The Slatest
It’s the last week before the election that will resolve everything or nothing about Brexit. Here’s what you need to know before you unwind over the weekend with some Greek poetry and quadratic equations.
This week in polls: As they have for the entirety of the election, Prime Minister Boris Johnson’s Conservatives are holding a roughly 10-point lead over Jeremy Corbyn’s Labour in the polls, with support for both of the main parties steadily increasing.
Right now, the Conservatives look very likely to win the most seats. Given that all the other parties are opposed to his Brexit deal, or opposed to Brexit altogether, Johnson will still need an overall majority to “get Brexit done,” as he has promised. It’s possible he’ll get it, though far from assured.
This week in Tories: Johnson spent much of the week seemingly trying to avoid Donald Trump at this week’s NATO summit in London. (He didn’t entirely succeed.) On the campaign trail, he’s been laser-focused on his pledge to finalize Brexit by the end of January and secure a new trade deal with the EU by the end of next year. The first pledge will be easy if Johnson can secure an overall majority. The second will be tougher.
To avoid unforced errors and maintain a comfortable lead, Johnson has avoided several debate opportunities—including a climate change forum where he was represented by a melting block of ice—and was this week called out by Andrew Neil, a notoriously tough BBC interviewer who has grilled some of the other candidates, for declining to appear on his show.
Johnson will be appearing in a second head-to-head debate with Corbyn on Friday night.
Not helping matters: A senior British diplomat in the U.S. quit this week, saying could no longer “peddle half-truths” about Brexit.
This week in Labour: Things get a bit confusing when Corbyn talks about his own Brexit plan. The Labour leader wants to negotiate a new, softer Brexit deal, then put that deal up against “Remain” in a new referendum, during which he will remain neutral.
He’s more effective when highlighting aspects of Johnson’s deal that the prime minister would rather not discuss, including the question of whether there will be customs checks between Britain and Northern Ireland and the specter of U.S. firms playing a greater role in the National Health Service and raising prices.
Why haven’t these attacks gained Labour more traction? In part because Corbyn himself remains deeply unpopular and continues to have trouble fending off charges that he has abetted anti-Semitism in his party.
This week in former PMs: In a sign of just how divided the major parties have become in the age of Brexit, both former Conservative Prime Minister John Major and former Labour Prime Minister Tony Blair are urging voters to vote tactically to create a hung Parliament rather than endorsing their own parties.

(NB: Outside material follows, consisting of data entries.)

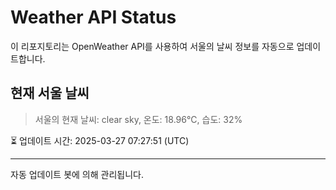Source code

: 
# Weather API Status

이 리포지토리는 OpenWeather API를 사용하여 서울의 날씨 정보를 자동으로 업데이트합니다.

## 현재 서울 날씨
> 서울의 현재 날씨: clear sky, 온도: 18.96°C, 습도: 32%

⏳ 업데이트 시간: 2025-03-27 07:27:51 (UTC)

---
자동 업데이트 봇에 의해 관리됩니다.
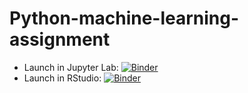 # Python-machine-learning-assignment
 - Launch in Jupyter Lab: [![Binder](http://mybinder.org/badge.svg)](http://mybinder.org/v2/gh/Hemasivakumar89/Python-machine-learning-assignment/master?urlpath=lab)
 - Launch in RStudio: [![Binder](http://mybinder.org/badge.svg)](http://mybinder.org/v2/gh/Hemasivakumar89/Python-machine-learning-assignment/master?urlpath=rstudio)
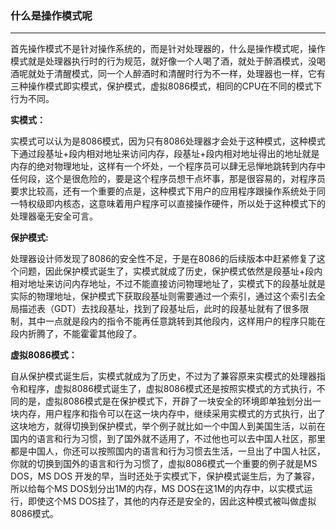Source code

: ### 什么是操作模式呢
---
首先操作模式不是针对操作系统的，而是针对处理器的，什么是操作模式呢，操作模式就是处理器执行时的行为规范，就好像一个人喝了酒，就处于醉酒模式，没喝酒呢就处于清醒模式，同一个人醉酒时和清醒时行为不一样，处理器也一样，它有三种操作模式即实模式，保护模式，虚拟8086模式，相同的CPU在不同的模式下行为不同。

**实模式：**

实模式可以认为是8086模式，因为只有8086处理器才会处于这种模式，这种模式下通过段基址+段内相对地址来访问内存，段基址+段内相对地址得出的地址就是内存的绝对物理地址，这样有一个坏处，一个程序员可以肆无忌惮地跳转到内存中任何段，这个是很危险的，要是这个程序员想干点坏事，那是很容易的，对程序员要求比较高，还有一个重要的点是，这种模式下用户的应用程序跟操作系统处于同一特权级即内核态，这意味着用户程序可以直接操作硬件，所以处于这种模式下的处理器毫无安全可言。

**保护模式:**

处理器设计师发现了8086的安全性不足，于是在8086的后续版本中赶紧修复了这个问题，因此保护模式诞生了，实模式就成了历史，保护模式依然是段基址+段内相对地址来访问内存地址，不过不能直接访问物理地址了，实模式下的段基址就是实际的物理地址，保护模式下获取段基址则需要通过一个索引，通过这个索引去全局描述表（GDT）去找段基址，找到了段基址后，此时的段基址就有了很多限制，其中一点就是段内的指令不能再任意跳转到其他段内，这样用户的程序只能在段内折腾了，不能霍霍其他段了。

**虚拟8086模式：**

自从保护模式诞生后，实模式就成为了历史，不过为了兼容原来实模式的处理器指令和程序，虚拟8086模式诞生了，虚拟8086模式还是按照实模式的方式执行，不同的是，虚拟8086模式是在保护模式下，开辟了一块安全的环境即单独划分出一块内存，用户程序和指令可以在这一块内存中，继续采用实模式的方式执行，出了这块地方，就得切换到保护模式，举个例子就比如一个中国人到美国生活，以前在国内的语言和行为习惯，到了国外就不适用了，不过他也可以去中国人社区，那里都是中国人，你还可以按照国内的语言和行为习惯去生活，一旦出了中国人社区，你就的切换到国外的语言和行为习惯了，虚拟8086模式一个重要的例子就是MS DOS，MS DOS 开发的早，当时还处于实模式下，保护模式诞生后，为了兼容，所以给每个MS DOS划分出1M的内存，MS DOS在这1M的内存中，以实模式运行，即使这个MS DOS挂了，其他的内存还是安全的，因此这种模式被叫做虚拟8086模式。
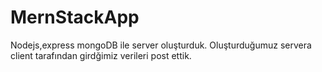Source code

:# MernStackApp
Nodejs,express mongoDB ile server oluşturduk. 
Oluşturduğumuz servera client tarafından girdğimiz verileri post ettik.
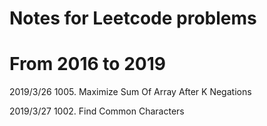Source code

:# Notes for Leetcode problems

# From 2016 to 2019

2019/3/26
1005. Maximize Sum Of Array After K Negations


2019/3/27
1002. Find Common Characters
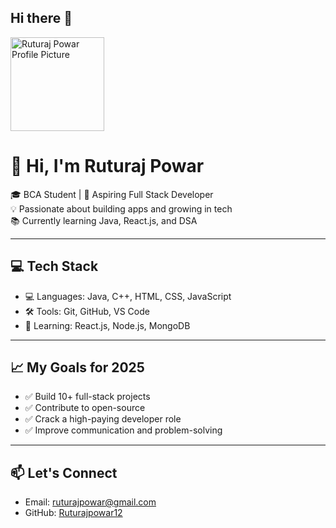 ## Hi there 👋


  <img src="profile.jpg" width="150" alt="Ruturaj Powar Profile Picture" />
</p>

# 👋 Hi, I'm Ruturaj Powar

🎓 BCA Student | 🚀 Aspiring Full Stack Developer  
💡 Passionate about building apps and growing in tech  
📚 Currently learning Java, React.js, and DSA

---

## 💻 Tech Stack

- 💻 Languages: Java, C++, HTML, CSS, JavaScript  
- 🛠️ Tools: Git, GitHub, VS Code  
- 🔭 Learning: React.js, Node.js, MongoDB

---

## 📈 My Goals for 2025

- ✅ Build 10+ full-stack projects  
- ✅ Contribute to open-source  
- ✅ Crack a high-paying developer role  
- ✅ Improve communication and problem-solving

---

## 📫 Let's Connect

- Email: ruturajpowar@gmail.com  
- GitHub: [Ruturajpowar12](https://github.com/Ruturajpowar12)
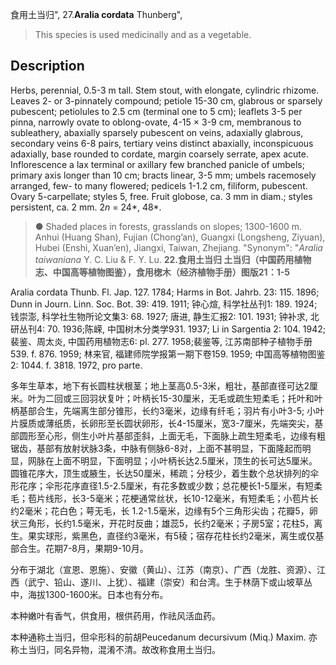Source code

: 食用土当归",
27.**Aralia cordata** Thunberg",

> This species is used medicinally and as a vegetable.

## Description
Herbs, perennial, 0.5-3 m tall. Stem stout, with elongate, cylindric rhizome. Leaves 2- or 3-pinnately compound; petiole 15-30 cm, glabrous or sparsely pubescent; petiolules to 2.5 cm (terminal one to 5 cm); leaflets 3-5 per pinna, narrowly ovate to oblong-ovate, 4-15 × 3-9 cm, membranous to subleathery, abaxially sparsely pubescent on veins, adaxially glabrous, secondary veins 6-8 pairs, tertiary veins distinct abaxially, inconspicuous adaxially, base rounded to cordate, margin coarsely serrate, apex acute. Inflorescence a lax terminal or axillary few branched panicle of umbels; primary axis longer than 10 cm; bracts linear, 3-5 mm; umbels racemosely arranged, few- to many flowered; pedicels 1-1.2 cm, filiform, pubescent. Ovary 5-carpellate; styles 5, free. Fruit globose, ca. 3 mm in diam.; styles persistent, ca. 2 mm. 2*n* = 24*, 48*.

> ● Shaded places in forests, grasslands on slopes; 1300-1600 m. Anhui (Huang Shan), Fujian (Chong’an), Guangxi (Longsheng, Ziyuan), Hubei (Enshi, Xuan’en), Jiangxi, Taiwan, Zhejiang.
  "Synonym": "*Aralia taiwaniana* Y. C. Liu &amp; F. Y. Lu.
**22.食用土当归 土当归（中国药用植物志、中国高等植物图鉴），食用楤木（经济植物手册）图版21：1-5**

Aralia cordata Thunb. Fl. Jap. 127. 1784; Harms in Bot. Jahrb. 23: 115. 1896; Dunn in Journ. Linn. Soc. Bot. 39: 419. 1911; 钟心煊, 科学社丛刊1: 189. 1924;钱崇澎, 科学社生物所论文集3: 68. 1927; 唐进, 静生汇报2: 101. 1931; 钟补求, 北研丛刊4: 70. 1936;陈嵘, 中国树木分类学931. 1937; Li in Sargentia 2: 104. 1942;裴鉴、周太炎, 中国药用植物志6: pl. 277. 1958;裴鉴等, 江苏南部种子植物手册539. f. 876. 1959; 林来官, 福建师院学报第一期下卷159. 1959; 中国高等植物图鉴2: 1044. f. 3818. 1972, pro parte.

多年生草本，地下有长圆柱状根茎；地上茎高0.5-3米，粗壮，基部直径可达2厘米。叶为二回或三回羽状复叶；叶柄长15-30厘米，无毛或疏生短柔毛；托叶和叶柄基部合生，先端离生部分锥形，长约3毫米，边缘有纤毛；羽片有小叶3-5; 小叶片膜质或薄纸质，长卵形至长圆状卵形，长4-15厘米，宽3-7厘米，先端突尖，基部圆形至心形，侧生小叶片基部歪斜，上面无毛，下面脉上疏生短柔毛，边缘有粗锯齿，基部有放射状脉3条，中脉有侧脉6-8对，上面不甚明显，下面隆起而明显，网脉在上面不明显，下面明显；小叶柄长达2.5厘米，顶生的长可达5厘米。圆锥花序大，顶生或腋生，长达50厘米，稀疏；分枝少，着生数个总状排列的伞形花序；伞形花序直径1.5-2.5厘米，有花多数或少数；总花梗长1-5厘米，有短柔毛；苞片线形，长3-5毫米；花梗通常丝状，长10-12毫米，有短柔毛；小苞片长约2毫米；花白色；萼无毛，长 1.2-1.5毫米，边缘有5个三角形尖齿；花瓣5，卵状三角形，长约1.5毫米，开花时反曲；雄蕊5，长约2毫米；子房5室；花柱5，离生。果实球形，紫黑色，直径约3毫米，有5稜；宿存花柱长约2毫米，离生或仅基部合生。花期7-8月，果期9-10月。

分布于湖北（宣恩、恩施）、安徽（黄山）、江苏（南京）、广西（龙胜、资源）、江西（武宁、铅山、遂川、上犹）、福建（崇安）和台湾。生于林荫下或山坡草丛中，海拔1300-1600米。日本也有分布。

本种嫩叶有香气，供食用，根供药用，作祛风活血药。

本种通称土当归，但伞形科的前胡Peucedanum decursivum (Miq.) Maxim. 亦称土当归，同名异物，混淆不清。故改称食用土当归。
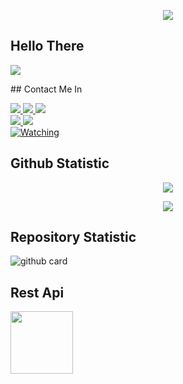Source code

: </h1>
<p align="center">
  <img src="https://uploader.hardianto.xyz/uploads/recfile-1636972914396.jpg" />
</p>

## Hello There
<a href="//youtube.com/channel/UCkra5RBdiOarRs8HeyFlviQ"><img align="center" src="https://cardivo.vercel.app/api?name=Wahyubotz78&description=Halo,%20I%27m%20Wahyu%20dan%20saya%20masih%20programer%20pemula%20Nice%20to%20meet%20you%20%F0%9F%91%8B&image=https://avatars.githubusercontent.com/Wahyubotz78&usqp=CAU&backgroundColor=%23ecf0f1&youtube=Wahyu BOTZ&github=Wahyubotz78&pattern=ticTacToe&colorPattern=%23eaeaea&site=https://killuaapi89.herokuapp.com"/></a>
</p>
## Contact Me In

  <a href="https://instagram.com/nathanaelhananta"><img src="https://img.shields.io/badge/Instagram-E4405F?style=for-the-badge&logo=instagram&logoColor=white"/> 
  <a href="https://wa.me/6283890284607/"><img src="https://img.shields.io/badge/WhatsApp-25D366?style=for-the-badge&logo=whatsapp&logoColor=white" />
<a href="https://youtu.be/lLodz2UzUNg"><img src="https://img.shields.io/badge/YouTube-Wahyu BOTZ-ff0000?style=for-the-badge&logo=youtube&logoColor=ff0000&link=https://youtube.com/c/ZEROBOT7" /><br>
   <a href="https://github.com/Wahyubotz78"><img src="https://img.shields.io/badge/-GitHub-black?style=flat-square&logo=github" /> 
  <a href="https://youtube.com/channel/UCkra5RBdiOarRs8HeyFlviQ"><img src="https://img.shields.io/youtube/channel/subscribers/UC7SydwUESoyOQ3qZZuoaNHw?style=social" /> <br>
  <a href="https://komarev.com/ghpvc/?username=Wahyubotz78&color=blue&style=flat-square&label=Profile+Views"><img title="Watching" src="https://komarev.com/ghpvc/?username=ZeroChan&color=blue&style=flat-square&label=Profile+View"></a>
  </p>

## Github Statistic

<p align="center"><a href="https://github.com/Wahyubotz78"><img src="https://github-readme-stats.vercel.app/api?username=Wahyubotz78&show_icons=true&theme=radical"></a></p>
<p align="center"><a href="https://github.com/Wahyubotz78"><img src="https://github-readme-stats.vercel.app/api/top-langs/?username=Wahyubotz78&theme=radical&layout=compact"></a></p> 

## Repository Statistic
![github card](https://github-readme-stats.vercel.app/api/pin/?username=ZeroChanBot&repo=tesapi&theme=dark)

## Rest Api
<a href="https://killuaapi89.herokuapp.com"><img src="https://uploader.hardianto.xyz/uploads/recfile-1636972914396.jpg" width="100" height="100"></a> 

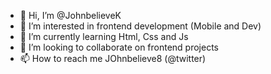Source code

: - 👋 Hi, I’m @JohnbelieveK
- 👀 I’m interested in frontend development (Mobile and Dev) 
- 🌱 I’m currently learning Html, Css and Js
- 💞️ I’m looking to collaborate on frontend projects
- 📫 How to reach me JOhnbelieve8 (@twitter)

<!---
JohnbelieveK/JohnbelieveK is a ✨ special ✨ repository because its `README.md` (this file) appears on your GitHub profile.
You can click the Preview link to take a look at your changes.
--->
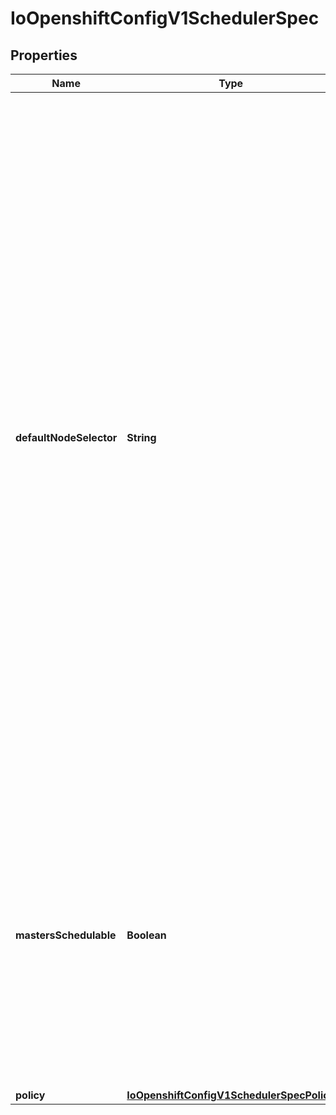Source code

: 
# IoOpenshiftConfigV1SchedulerSpec

## Properties
Name | Type | Description | Notes
------------ | ------------- | ------------- | -------------
**defaultNodeSelector** | **String** | defaultNodeSelector helps set the cluster-wide default node selector to restrict pod placement to specific nodes. This is applied to the pods created in all namespaces without a specified nodeSelector value. For example, defaultNodeSelector: \&quot;type&#x3D;user-node,region&#x3D;east\&quot; would set nodeSelector field in pod spec to \&quot;type&#x3D;user-node,region&#x3D;east\&quot; to all pods created in all namespaces. Namespaces having project-wide node selectors won&#39;t be impacted even if this field is set. This adds an annotation section to the namespace. For example, if a new namespace is created with node-selector&#x3D;&#39;type&#x3D;user-node,region&#x3D;east&#39;, the annotation openshift.io/node-selector: type&#x3D;user-node,region&#x3D;east gets added to the project. When the openshift.io/node-selector annotation is set on the project the value is used in preference to the value we are setting for defaultNodeSelector field. For instance, openshift.io/node-selector: \&quot;type&#x3D;user-node,region&#x3D;west\&quot; means that the default of \&quot;type&#x3D;user-node,region&#x3D;east\&quot; set in defaultNodeSelector would not be applied. |  [optional]
**mastersSchedulable** | **Boolean** | MastersSchedulable allows masters nodes to be schedulable. When this flag is turned on, all the master nodes in the cluster will be made schedulable, so that workload pods can run on them. The default value for this field is false, meaning none of the master nodes are schedulable. Important Note: Once the workload pods start running on the master nodes, extreme care must be taken to ensure that cluster-critical control plane components are not impacted. Please turn on this field after doing due diligence. |  [optional]
**policy** | [**IoOpenshiftConfigV1SchedulerSpecPolicy**](IoOpenshiftConfigV1SchedulerSpecPolicy.md) |  |  [optional]



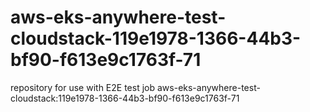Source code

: # aws-eks-anywhere-test-cloudstack-119e1978-1366-44b3-bf90-f613e9c1763f-71
repository for use with E2E test job aws-eks-anywhere-test-cloudstack:119e1978-1366-44b3-bf90-f613e9c1763f-71
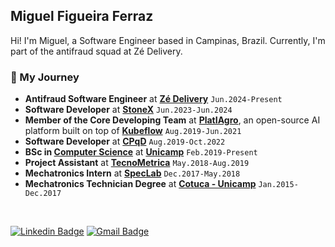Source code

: ## Miguel Figueira Ferraz

Hi! I'm Miguel, a Software Engineer based in Campinas, Brazil. Currently, I'm part of the antifraud squad at Zé Delivery.
</br>

### 🚀 My Journey
- **Antifraud Software Engineer** at [**Zé Delivery**](https://www.ze.delivery/) `Jun.2024-Present`
- **Software Developer** at [**StoneX**](https://www.stonex.com/) `Jun.2023-Jun.2024`
- **Member of the Core Developing Team** at [**PlatIAgro**](https://github.com/platiagro), an open-source AI platform built on top of [**Kubeflow**](https://github.com/kubeflow) `Aug.2019-Jun.2021`
- **Software Developer** at [**CPqD**](https://www.cpqd.com.br) `Aug.2019-Oct.2022`
- **BSc in [Computer Science](http://www.ic.unicamp.br/)** at [**Unicamp**](https://www.unicamp.br/) `Feb.2019-Present`
- **Project Assistant** at [**TecnoMetrica**](http://www.tecnometrica.com.br/) `May.2018-Aug.2019`
- **Mechatronics Intern** at [**SpecLab**](http://www.speclab.com.br/) `Dec.2017-May.2018`
- **Mechatronics Technician Degree** at [**Cotuca - Unicamp**](https://cotuca.unicamp.br/) `Jan.2015-Dec.2017`
</br>

[![Linkedin Badge](https://img.shields.io/badge/-miguelfferraz-blue?style=flat-square&logo=Linkedin&logoColor=white&link=https://www.linkedin.com/in/miguelfferraz/)](https://www.linkedin.com/in/miguelfferraz/)
[![Gmail Badge](https://img.shields.io/badge/-miguelfigueiraferraz@gmail.com-c14438?style=flat-square&logo=Gmail&logoColor=white&link=mailto:miguelfigueiraferraz@gmail.com)](mailto:miguelfigueiraferraz@gmail.com)

<!--
Hey! 👋 I'm Miguel, a Software Developer from Campinas, Brazil.

I like to build things with Python and JS, but I'm also comfortable with PHP, Go, Java, Rust, Shell, and more. </br>
-->



<!--
### 🔨 Tooling
- Languages: Python, JavaScript (Node.js), PHP, GoLang
- Frameworks: FastAPI, Flask, React, Vue.js, Express.js
- Containers: Docker, Kubernetes
- CI/CD: GitHub Actions, Azure Pipelines
- Cloud Platforms: AWS, Azure
- Databases: PostgreSQL, MySQL, MongoDB
- Message Brokers: RabbitMQ
- Caching: Redis
-->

This week in the Brexit Party: Three members of the European Parliament representing Nigel Farage’s Brexit Party quit this week to back the Tories, arguing that splitting the pro-Brexit vote risked delivering victory to the Remainers. The Brexit Party had already agreed not to contest seats held by Conservative incumbents, so it looks like the party’s not going to end up being much of a factor.
This week in the Remain Alliance: The chances of an overall Labour majority look vanishingly small at the moment, but a hung Parliament is quite possible. If that happens, much of the attention is going to focus on two smaller parties: the Liberal Democrats and the Scottish National Party.
The Lib Dems, whose popularity never recovered from their past support of David Cameron’s austerity measures, have worked to reinvent themselves as the unambiguous anti-Brexit party under their 39-year-old leader Jo Swinson.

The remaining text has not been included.